Sunday 24 September 2017

Comment: Leinster must learn lessons across the board from last year's disappointments

Leo Cullen hopes his men can kick-start their season against Dragons. Photo: SPORTSFILE
Leo Cullen hopes his men can kick-start their season against Dragons. Photo: SPORTSFILE

Victor Costello

While watching the pre-season friendlies you got the feeling once again that the future is very bright in Leinster.

Year-in, year-out, the academy keep pushing out talent in huge numbers for the senior management to pick from and this year is no different.

A new season fills the dressing-room with an air of opportunity and hope, the unavailability of the senior players and the lengthy injury list leaves the pre-season doors open for those aspiring to don the blue jersey for the first time in competitive games.

The fall-out from the 2015 World Cup for Ireland was Leinster's gain and in two seasons many of the province's newcomers are now seasoned internationals.

The numbers and volume of the production line are impressive and there is no doubt that the ambition and hunger is evident from the youth.

Leinster can rotate and rest players throughout the day-to-day business of the Guinness PRO14 and can rack up points in the comfortable environment of the RDS.

However, what we have learned from the last two seasons is that Leinster have clearly lost their killer instinct.

The excitement of watching the younger players coming through is coupled with the relief of there being less reliance on the senior guys, but herein lies the need for the right management of players.

After a long summer of rugby there has been some great team and individual success that unfortunately masked two vital losses for Leinster last season - to Clermont in the Champions Cup and the Scarlets in the semi-final of the PRO12.

We always knew that selection would be key for these two games but there was more to it than that. By the time the two games came around there had been many distractions; Lions and Irish selection, players returning from injury and the standard competition for places at the business end of the season.

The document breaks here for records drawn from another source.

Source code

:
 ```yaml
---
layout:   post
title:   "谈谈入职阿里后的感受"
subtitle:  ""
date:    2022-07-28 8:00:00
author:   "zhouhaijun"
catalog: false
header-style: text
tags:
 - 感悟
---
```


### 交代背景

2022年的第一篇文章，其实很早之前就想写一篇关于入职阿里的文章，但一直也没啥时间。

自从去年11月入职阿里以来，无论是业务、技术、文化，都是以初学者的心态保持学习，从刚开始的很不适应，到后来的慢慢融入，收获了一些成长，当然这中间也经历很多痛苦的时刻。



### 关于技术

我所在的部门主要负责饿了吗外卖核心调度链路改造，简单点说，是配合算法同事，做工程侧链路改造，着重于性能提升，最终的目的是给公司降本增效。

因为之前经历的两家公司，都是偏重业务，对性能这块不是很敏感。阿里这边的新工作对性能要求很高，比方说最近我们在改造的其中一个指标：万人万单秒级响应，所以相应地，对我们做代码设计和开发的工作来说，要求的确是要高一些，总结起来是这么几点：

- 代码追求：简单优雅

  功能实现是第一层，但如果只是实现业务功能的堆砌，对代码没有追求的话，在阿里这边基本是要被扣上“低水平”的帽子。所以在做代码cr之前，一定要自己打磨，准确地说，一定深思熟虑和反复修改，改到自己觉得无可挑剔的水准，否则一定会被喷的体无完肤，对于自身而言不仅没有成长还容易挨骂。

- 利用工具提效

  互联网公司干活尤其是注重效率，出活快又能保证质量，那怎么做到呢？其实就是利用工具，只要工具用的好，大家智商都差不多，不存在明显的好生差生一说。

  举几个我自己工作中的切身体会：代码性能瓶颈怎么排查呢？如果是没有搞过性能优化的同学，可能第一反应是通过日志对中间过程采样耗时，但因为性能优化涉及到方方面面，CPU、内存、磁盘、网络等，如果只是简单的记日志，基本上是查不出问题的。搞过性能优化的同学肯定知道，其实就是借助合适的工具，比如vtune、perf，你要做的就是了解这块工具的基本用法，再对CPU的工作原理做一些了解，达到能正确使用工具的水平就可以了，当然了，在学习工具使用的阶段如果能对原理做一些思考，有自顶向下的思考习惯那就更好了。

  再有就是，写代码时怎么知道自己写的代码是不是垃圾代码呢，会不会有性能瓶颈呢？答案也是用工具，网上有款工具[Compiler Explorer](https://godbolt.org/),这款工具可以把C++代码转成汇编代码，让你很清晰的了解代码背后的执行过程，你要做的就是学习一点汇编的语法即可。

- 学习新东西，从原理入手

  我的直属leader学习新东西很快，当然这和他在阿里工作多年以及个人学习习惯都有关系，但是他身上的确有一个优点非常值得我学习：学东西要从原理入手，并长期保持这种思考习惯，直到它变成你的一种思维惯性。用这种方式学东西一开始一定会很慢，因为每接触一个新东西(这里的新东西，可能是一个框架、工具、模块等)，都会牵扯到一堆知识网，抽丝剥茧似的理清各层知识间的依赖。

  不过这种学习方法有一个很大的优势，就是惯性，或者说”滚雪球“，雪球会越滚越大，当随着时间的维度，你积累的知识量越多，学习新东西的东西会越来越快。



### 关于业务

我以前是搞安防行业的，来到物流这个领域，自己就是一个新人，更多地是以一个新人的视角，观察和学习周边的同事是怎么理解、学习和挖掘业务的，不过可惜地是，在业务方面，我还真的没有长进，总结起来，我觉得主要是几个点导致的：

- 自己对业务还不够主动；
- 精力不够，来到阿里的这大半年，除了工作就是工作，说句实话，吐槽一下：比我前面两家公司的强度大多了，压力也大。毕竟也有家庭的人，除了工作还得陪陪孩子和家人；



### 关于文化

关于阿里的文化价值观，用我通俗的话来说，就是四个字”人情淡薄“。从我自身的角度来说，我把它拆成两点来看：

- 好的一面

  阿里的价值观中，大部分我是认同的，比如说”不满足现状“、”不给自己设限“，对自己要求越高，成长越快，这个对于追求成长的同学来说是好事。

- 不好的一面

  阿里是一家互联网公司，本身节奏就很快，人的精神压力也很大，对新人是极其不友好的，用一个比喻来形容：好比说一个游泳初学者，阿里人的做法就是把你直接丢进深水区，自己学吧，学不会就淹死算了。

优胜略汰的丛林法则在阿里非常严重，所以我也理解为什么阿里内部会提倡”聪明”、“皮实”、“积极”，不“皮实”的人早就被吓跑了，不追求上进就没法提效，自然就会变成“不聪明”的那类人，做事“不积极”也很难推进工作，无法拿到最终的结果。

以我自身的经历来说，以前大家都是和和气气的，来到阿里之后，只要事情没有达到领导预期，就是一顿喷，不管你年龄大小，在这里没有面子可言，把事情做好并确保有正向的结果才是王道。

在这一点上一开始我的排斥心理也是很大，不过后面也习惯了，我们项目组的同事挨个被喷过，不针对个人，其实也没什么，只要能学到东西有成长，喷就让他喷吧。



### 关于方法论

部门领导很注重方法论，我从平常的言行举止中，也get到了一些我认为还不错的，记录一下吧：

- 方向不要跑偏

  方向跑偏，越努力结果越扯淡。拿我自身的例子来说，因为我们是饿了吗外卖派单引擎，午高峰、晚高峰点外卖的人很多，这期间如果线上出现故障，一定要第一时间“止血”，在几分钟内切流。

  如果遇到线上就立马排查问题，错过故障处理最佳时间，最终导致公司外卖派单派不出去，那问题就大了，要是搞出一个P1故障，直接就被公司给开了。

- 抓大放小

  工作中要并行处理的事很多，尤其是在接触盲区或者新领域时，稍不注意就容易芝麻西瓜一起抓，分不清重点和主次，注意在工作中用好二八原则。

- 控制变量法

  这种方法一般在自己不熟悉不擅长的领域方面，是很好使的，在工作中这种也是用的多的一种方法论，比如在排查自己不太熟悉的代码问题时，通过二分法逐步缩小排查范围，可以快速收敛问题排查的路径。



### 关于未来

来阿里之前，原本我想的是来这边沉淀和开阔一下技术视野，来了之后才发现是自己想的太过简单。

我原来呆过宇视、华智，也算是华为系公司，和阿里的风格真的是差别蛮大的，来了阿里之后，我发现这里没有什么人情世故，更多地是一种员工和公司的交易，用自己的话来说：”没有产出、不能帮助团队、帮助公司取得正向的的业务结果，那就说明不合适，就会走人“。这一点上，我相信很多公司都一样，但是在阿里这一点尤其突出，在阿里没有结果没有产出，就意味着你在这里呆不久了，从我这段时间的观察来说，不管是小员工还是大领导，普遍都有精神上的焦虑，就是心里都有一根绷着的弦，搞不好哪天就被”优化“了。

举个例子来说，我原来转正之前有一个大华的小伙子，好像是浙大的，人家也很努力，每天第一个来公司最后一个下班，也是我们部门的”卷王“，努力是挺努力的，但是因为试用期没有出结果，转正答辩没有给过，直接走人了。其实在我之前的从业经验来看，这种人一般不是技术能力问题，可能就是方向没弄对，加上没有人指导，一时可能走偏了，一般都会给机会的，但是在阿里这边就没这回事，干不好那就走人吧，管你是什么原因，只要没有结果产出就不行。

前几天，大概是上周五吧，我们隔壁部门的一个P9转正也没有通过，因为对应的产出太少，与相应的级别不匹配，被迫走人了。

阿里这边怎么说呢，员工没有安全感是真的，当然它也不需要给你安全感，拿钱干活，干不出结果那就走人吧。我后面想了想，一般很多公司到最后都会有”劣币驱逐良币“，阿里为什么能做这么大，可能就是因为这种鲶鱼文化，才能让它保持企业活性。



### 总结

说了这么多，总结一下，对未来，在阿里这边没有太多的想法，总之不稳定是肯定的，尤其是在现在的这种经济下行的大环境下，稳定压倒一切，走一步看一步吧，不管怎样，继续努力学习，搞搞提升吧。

The Leinster management must review where they went wrong in selection.

There is no doubt that some players went in over-confident to the Scarlets game on the back of the victory in the RDS four weeks before.

It was only natural for the selected Lions players to be wary of injury before the tour began but management also needed to be wary of players' needs and the deficiency at that period of the season.

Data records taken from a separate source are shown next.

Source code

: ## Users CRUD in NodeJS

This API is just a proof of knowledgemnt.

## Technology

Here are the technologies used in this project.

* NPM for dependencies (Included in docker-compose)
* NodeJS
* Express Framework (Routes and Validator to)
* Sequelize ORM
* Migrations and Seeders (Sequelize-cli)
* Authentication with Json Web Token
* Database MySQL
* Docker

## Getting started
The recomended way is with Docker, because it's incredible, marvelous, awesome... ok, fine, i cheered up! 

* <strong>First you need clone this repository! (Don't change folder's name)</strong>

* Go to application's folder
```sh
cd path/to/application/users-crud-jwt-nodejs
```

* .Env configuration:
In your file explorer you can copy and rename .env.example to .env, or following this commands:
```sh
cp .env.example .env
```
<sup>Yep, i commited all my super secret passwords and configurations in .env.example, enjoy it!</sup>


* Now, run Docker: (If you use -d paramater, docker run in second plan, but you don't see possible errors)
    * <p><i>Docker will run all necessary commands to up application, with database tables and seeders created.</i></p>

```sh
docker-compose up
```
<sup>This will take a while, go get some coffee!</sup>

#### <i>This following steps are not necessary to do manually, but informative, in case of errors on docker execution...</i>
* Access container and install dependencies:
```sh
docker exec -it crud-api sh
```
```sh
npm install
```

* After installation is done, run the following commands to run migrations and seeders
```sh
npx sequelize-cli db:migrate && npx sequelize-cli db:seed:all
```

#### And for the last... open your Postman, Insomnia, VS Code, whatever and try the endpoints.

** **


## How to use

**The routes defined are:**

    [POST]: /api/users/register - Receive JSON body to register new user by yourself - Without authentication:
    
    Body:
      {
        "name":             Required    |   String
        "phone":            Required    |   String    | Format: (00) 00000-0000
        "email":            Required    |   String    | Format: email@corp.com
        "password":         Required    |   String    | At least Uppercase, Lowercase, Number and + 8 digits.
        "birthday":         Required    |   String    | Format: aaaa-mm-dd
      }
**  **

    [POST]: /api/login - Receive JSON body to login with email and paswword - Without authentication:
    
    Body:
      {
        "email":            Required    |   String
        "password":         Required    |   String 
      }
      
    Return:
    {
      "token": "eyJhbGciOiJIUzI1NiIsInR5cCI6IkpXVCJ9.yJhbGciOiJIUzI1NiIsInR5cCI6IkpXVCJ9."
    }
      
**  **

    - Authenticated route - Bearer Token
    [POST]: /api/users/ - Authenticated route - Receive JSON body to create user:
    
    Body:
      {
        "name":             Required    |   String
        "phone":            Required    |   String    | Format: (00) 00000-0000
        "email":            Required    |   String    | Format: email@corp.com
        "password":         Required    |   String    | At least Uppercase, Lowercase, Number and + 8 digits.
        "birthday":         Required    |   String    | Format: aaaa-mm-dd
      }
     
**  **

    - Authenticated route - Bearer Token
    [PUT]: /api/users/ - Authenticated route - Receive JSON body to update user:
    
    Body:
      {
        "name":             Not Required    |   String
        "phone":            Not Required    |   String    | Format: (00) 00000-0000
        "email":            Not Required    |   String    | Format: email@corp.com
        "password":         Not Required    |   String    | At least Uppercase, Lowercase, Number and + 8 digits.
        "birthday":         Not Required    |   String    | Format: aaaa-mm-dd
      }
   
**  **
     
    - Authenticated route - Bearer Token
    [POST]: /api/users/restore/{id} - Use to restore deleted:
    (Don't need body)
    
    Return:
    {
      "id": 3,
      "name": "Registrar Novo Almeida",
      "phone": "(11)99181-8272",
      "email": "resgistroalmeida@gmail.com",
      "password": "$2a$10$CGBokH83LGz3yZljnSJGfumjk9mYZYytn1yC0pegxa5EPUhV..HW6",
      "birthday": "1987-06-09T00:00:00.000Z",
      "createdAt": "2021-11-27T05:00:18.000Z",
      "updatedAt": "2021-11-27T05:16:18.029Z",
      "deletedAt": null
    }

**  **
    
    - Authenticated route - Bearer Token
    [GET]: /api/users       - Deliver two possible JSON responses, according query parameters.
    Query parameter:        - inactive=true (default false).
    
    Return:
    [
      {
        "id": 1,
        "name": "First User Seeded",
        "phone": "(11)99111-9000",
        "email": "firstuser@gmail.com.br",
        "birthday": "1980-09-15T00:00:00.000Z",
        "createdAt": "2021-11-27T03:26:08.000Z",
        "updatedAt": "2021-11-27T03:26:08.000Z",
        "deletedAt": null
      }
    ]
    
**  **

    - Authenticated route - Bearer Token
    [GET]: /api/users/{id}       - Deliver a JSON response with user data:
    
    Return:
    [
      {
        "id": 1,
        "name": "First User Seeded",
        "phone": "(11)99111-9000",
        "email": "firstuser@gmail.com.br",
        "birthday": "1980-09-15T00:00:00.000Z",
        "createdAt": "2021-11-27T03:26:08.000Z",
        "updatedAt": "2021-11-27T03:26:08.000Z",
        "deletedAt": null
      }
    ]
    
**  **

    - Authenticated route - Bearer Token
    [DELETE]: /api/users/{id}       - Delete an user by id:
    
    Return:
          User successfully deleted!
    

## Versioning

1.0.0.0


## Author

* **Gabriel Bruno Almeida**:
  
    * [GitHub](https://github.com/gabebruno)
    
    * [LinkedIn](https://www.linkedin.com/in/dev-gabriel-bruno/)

Against Clermont, Leinster were disjointed and still managed to perform. The French maintained the respect for Leinster but they backed off in the second half.

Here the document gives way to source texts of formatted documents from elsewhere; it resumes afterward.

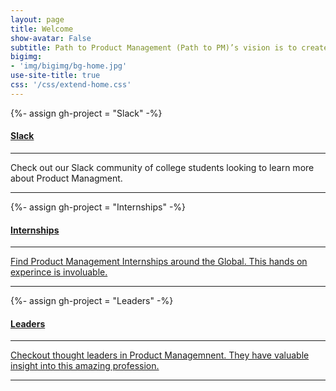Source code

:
 ```yaml
---
layout: page
title: Welcome
show-avatar: False
subtitle: Path to Product Management (Path to PM)’s vision is to create a diverse community of college students to promote communal learning, internship opportunities, and a supportive network to immerse within.
bigimg:
- 'img/bigimg/bg-home.jpg'
use-site-title: true
css: '/css/extend-home.css'
---
```


[//]: <> (<h1 class="text-center">Current Projects</h1>)

<div class="spacer"></div>

<div class="row text-center">
  <div class="col-md-4 col-md-offset-0 col-sm-4 col-sm-offset-0 col-xs-12 col-xs-offset-0 text-center">
    <div class="project-card">
      {%- assign gh-project = "Slack" -%}
      <div class="project-card-front">
        <a href="https://slackin-sxvqqctlzo.now.sh" class="project-link">
          <span class="fa-stack fa-4x">
            <i class="fa fa-circle fa-stack-2x stack-color"></i>
            <i class="fa fa-slack fa-stack-1x fa-inverse"></i>
          </span>
          <h4>Slack</h4>
        </a>
        <hr class="seperator">
        <p class="text-muted">Check out our Slack community of college students looking to learn more about Product Managment.</p>
        <hr class="seperator">
      </div>
    </div>
  </div>
  <div class="col-md-4 col-md-offset-0 col-sm-4 col-sm-offset-0 col-xs-12 col-xs-offset-0 text-center">
    <div class="project-card">
      {%- assign gh-project = "Internships" -%}
      <a target="_blank" href="https://github.com/OCram85/PSCoverage" class="project-link">
        <span class="fa-stack fa-4x">
          <i class="fa fa-circle fa-stack-2x stack-color"></i>
          <i class="fa fa-globe fa-stack-1x fa-inverse"></i>
        </span>
        <h4>Internships</h4>
        <hr class="seperator">
        <p class="text-muted">Find Product Management Internships around the Global. This hands on experince is involuable.</p>
        <hr class="seperator">
      </a>
    </div>
  </div>
  <div class="col-md-4 col-md-offset-0 col-sm-4 col-sm-offset-0 col-xs-12 col-xs-offset-0 text-center">
    <div class="project-card">
      {%- assign gh-project = "Leaders" -%}
      <a target="_blank" href="/leaders" class="project-link">
        <span class="fa-stack fa-4x">
          <i class="fa fa-circle fa-stack-2x stack-color"></i>
          <i class="fa fa-user fa-stack-1x fa-inverse"></i>
        </span>
        <h4>Leaders</h4>
        <hr class="seperator">
        <p class="text-muted">Checkout thought leaders in Product Managemnent. They have valuable insight into this amazing profession.</p>
        <hr class="seperator">
      </a>
    </div>
  </div>
</div>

Kicks and drop-outs went short and there was miscommunication between the players, leading to them not consistently playing together in the blue jersey.

These small margins will always cost you in the play-off games and the lessons learned at the end of last season cannot be forgotten this year.

Leinster have great strength in depth and the most important other ingredient this season will be experience. Not only experience in caps or age, but winning experience.

The youthful squad have time on their hands and there's always another year to get to a final. Unfortunately that's not the same for the senior players.

Idle talk of not needing the Kearney brothers or making Jamie Heaslip redundant is very brave during an average PRO12 game but when it comes to winning mentality, Leinster need to blend their proven winners into the match-day squad.

These older players are vital to the trophy pilgrimage and its up to the youth to prove otherwise.

This PRO14 season has been spiced up with the introduction of the South African contingent and the Champions Cup falls a little more in favour for Leo Cullen's side than it did last season.

With another season under his belt Cullen and his management team can start demanding results rather than performances.

For the most part, the sizeable Leinster squad will be utilised more than ever but the end game will hopefully be a lot different.